┏━━

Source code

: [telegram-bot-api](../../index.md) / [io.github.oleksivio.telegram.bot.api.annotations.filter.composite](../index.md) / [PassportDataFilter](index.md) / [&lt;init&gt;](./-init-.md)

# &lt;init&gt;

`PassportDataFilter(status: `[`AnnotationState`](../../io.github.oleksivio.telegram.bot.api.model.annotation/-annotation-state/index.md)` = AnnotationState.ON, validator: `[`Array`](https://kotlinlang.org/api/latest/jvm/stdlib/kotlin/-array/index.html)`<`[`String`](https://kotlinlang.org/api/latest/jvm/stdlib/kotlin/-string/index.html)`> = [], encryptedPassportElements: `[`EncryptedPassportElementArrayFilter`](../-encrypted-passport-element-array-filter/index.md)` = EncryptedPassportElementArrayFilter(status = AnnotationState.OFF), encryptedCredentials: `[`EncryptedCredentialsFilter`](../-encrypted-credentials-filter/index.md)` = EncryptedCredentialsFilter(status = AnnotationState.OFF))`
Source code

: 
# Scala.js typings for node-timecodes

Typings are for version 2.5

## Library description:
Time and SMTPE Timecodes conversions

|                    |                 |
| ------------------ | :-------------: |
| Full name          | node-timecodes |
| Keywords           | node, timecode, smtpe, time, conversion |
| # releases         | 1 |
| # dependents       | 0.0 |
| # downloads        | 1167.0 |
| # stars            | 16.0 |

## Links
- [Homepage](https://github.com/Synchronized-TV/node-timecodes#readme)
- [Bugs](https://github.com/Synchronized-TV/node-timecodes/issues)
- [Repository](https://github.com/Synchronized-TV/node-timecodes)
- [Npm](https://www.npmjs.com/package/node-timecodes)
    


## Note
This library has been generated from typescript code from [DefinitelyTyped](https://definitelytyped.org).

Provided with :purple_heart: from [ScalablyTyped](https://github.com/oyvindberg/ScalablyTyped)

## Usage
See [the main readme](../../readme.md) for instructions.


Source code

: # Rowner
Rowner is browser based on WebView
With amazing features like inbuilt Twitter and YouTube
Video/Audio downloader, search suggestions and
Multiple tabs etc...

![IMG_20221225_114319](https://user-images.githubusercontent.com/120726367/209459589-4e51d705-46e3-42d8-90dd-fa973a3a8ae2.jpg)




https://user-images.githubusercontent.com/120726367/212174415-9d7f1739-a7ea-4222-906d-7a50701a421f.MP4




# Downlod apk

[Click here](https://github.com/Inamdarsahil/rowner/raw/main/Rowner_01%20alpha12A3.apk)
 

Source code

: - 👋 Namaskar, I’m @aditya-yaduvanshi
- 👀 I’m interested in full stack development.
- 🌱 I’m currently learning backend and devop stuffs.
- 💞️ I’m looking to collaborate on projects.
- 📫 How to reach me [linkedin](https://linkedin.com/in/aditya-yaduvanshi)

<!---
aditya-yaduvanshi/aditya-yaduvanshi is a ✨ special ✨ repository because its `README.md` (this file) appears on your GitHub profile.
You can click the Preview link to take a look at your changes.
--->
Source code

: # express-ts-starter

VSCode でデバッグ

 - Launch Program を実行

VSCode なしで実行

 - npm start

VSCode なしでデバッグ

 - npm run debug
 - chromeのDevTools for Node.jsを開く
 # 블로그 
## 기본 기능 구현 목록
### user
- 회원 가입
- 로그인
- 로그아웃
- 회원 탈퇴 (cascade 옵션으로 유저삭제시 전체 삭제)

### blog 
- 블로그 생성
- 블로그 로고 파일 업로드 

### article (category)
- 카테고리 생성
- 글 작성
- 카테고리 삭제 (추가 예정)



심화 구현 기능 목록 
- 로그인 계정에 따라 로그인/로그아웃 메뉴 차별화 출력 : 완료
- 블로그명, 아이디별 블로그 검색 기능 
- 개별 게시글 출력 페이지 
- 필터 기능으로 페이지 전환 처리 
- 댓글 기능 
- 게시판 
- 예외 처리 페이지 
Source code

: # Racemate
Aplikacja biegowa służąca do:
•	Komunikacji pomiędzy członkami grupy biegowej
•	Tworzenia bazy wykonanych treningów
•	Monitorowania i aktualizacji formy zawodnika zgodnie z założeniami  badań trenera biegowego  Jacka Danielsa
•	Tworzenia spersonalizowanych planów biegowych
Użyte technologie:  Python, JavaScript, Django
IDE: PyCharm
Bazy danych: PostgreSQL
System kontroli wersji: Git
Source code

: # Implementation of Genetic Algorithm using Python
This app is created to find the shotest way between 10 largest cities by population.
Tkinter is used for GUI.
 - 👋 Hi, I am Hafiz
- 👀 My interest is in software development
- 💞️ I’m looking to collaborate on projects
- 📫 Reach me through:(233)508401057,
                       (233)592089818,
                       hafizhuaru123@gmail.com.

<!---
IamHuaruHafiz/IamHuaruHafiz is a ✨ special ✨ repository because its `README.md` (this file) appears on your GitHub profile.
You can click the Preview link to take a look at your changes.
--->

┗━━

* _Try it_: The lines above that hold the word "your" are the ones to copy.

* _Result_:
aditya-yaduvanshi/aditya-yaduvanshi is a ✨ special ✨ repository because its `README.md` (this file) appears on your GitHub profile.
You can click the Preview link to take a look at your changes.
IamHuaruHafiz/IamHuaruHafiz is a ✨ special ✨ repository because its `README.md` (this file) appears on your GitHub profile.
You can click the Preview link to take a look at your changes.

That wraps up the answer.